In 1948, Branson took leave from Howard to enter into partnership with Linus Pauling at the California Institute of Technology. Here, Branson focused on the structure of proteins. His process used mathematics to determine possible helical structures that would fit the x-ray data, as well as chemical restrictions that had been outlined by Pauling. After several months of study, Branson narrowed down the possible structures of two helices. The two coils were named Alpha and Gamma. Linus Pauling initially dismissed Branson’s work, saying that the shape of Branson’s coil was impossible. Later, However, Pauling published the data in his own name, giving Herman Branson minor credit for his original research. In the initial press release from Caltech University, announcing the discovery of the Alpha Helix, Herman Branson’s name is excluded. When Linus Pauling received a Nobel Prize for his contribution to Chemistry in 1954, Branson was not credited for his contribution.

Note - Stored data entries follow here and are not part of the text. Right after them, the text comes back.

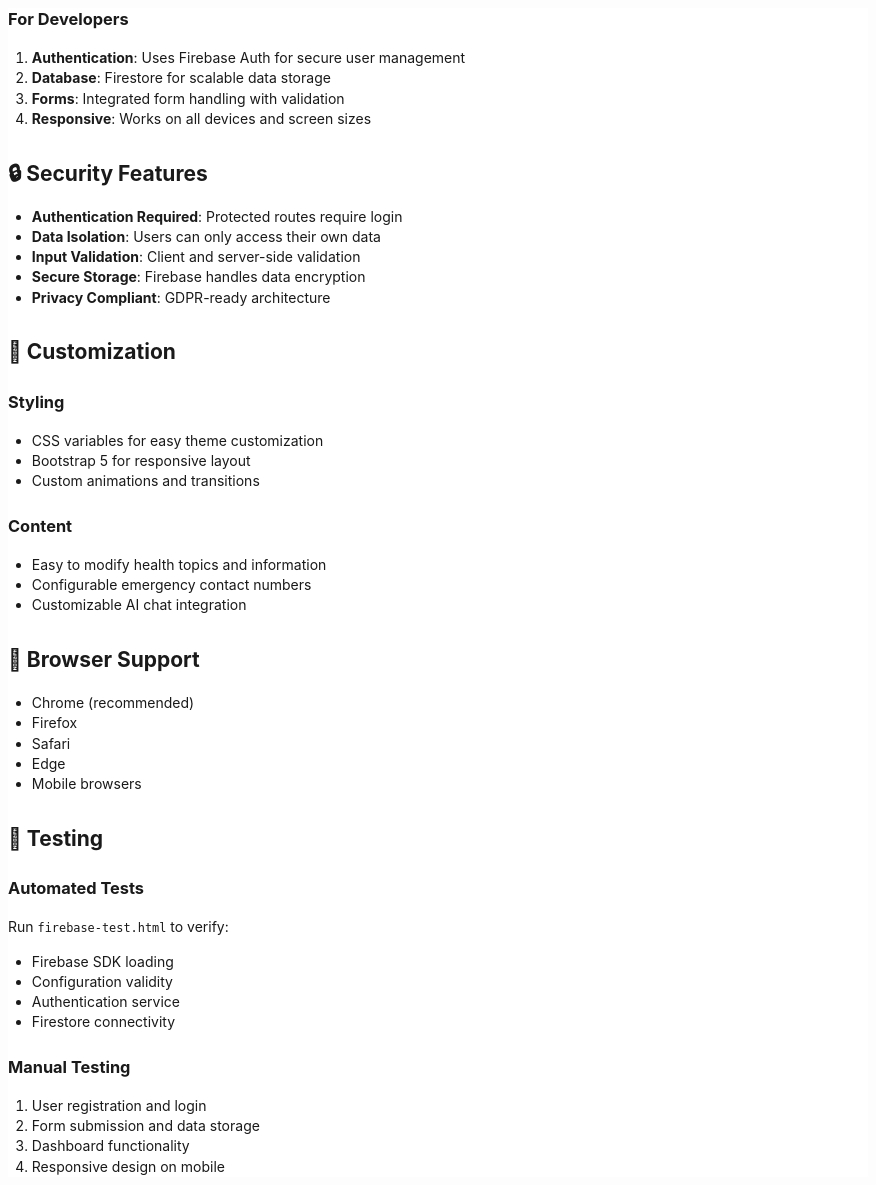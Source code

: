 ### For Developers
1. **Authentication**: Uses Firebase Auth for secure user management
2. **Database**: Firestore for scalable data storage
3. **Forms**: Integrated form handling with validation
4. **Responsive**: Works on all devices and screen sizes

## 🔒 Security Features

- **Authentication Required**: Protected routes require login
- **Data Isolation**: Users can only access their own data
- **Input Validation**: Client and server-side validation
- **Secure Storage**: Firebase handles data encryption
- **Privacy Compliant**: GDPR-ready architecture

## 🎨 Customization

### Styling
- CSS variables for easy theme customization
- Bootstrap 5 for responsive layout
- Custom animations and transitions

### Content
- Easy to modify health topics and information
- Configurable emergency contact numbers
- Customizable AI chat integration

## 📱 Browser Support

- Chrome (recommended)
- Firefox
- Safari
- Edge
- Mobile browsers

## 🚦 Testing

### Automated Tests
Run `firebase-test.html` to verify:
- Firebase SDK loading
- Configuration validity
- Authentication service
- Firestore connectivity

### Manual Testing
1. User registration and login
2. Form submission and data storage
3. Dashboard functionality
4. Responsive design on mobile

After working with Linus Pauling, Herman Branson returned to his position at Howard University as a full professor of Physics and Chairman of the Physics Department. He stayed at Howard University for 27 years, teaching and directing. In 1968, he served briefly as the President of Central State University in Ohio. In 1970, Branson assumed the position of President at Lincoln University of Pennsylvania where he served until his retirement in 1985. Dr. Branson continued to research and published more than one hundred articles in his lifetime. Topics included, physics, biology, science education, and the importance of Historically Black Colleges and Universities (HBCUs).
Dr. Branson’s personal pursuits were supplemented by his advocacy for higher education. In 1969, he became one of the founders of the National Association for Equal Opportunity in Higher Education. The following year, he led a group of educators to the White House to speak to President Richard Nixon about the growing disparity in financing for higher education. Within six months the Nixon Administration had announced plans to raise Federal aid to HBCUs by some $30 million.
Herman Branson spent the remainder of his life in Silver Spring, Maryland, surrounded by his wife, children, and grandchildren. When he passed away on June 7, 1995 at the age of 80, he left behind a legacy of science, activism, and tolerance.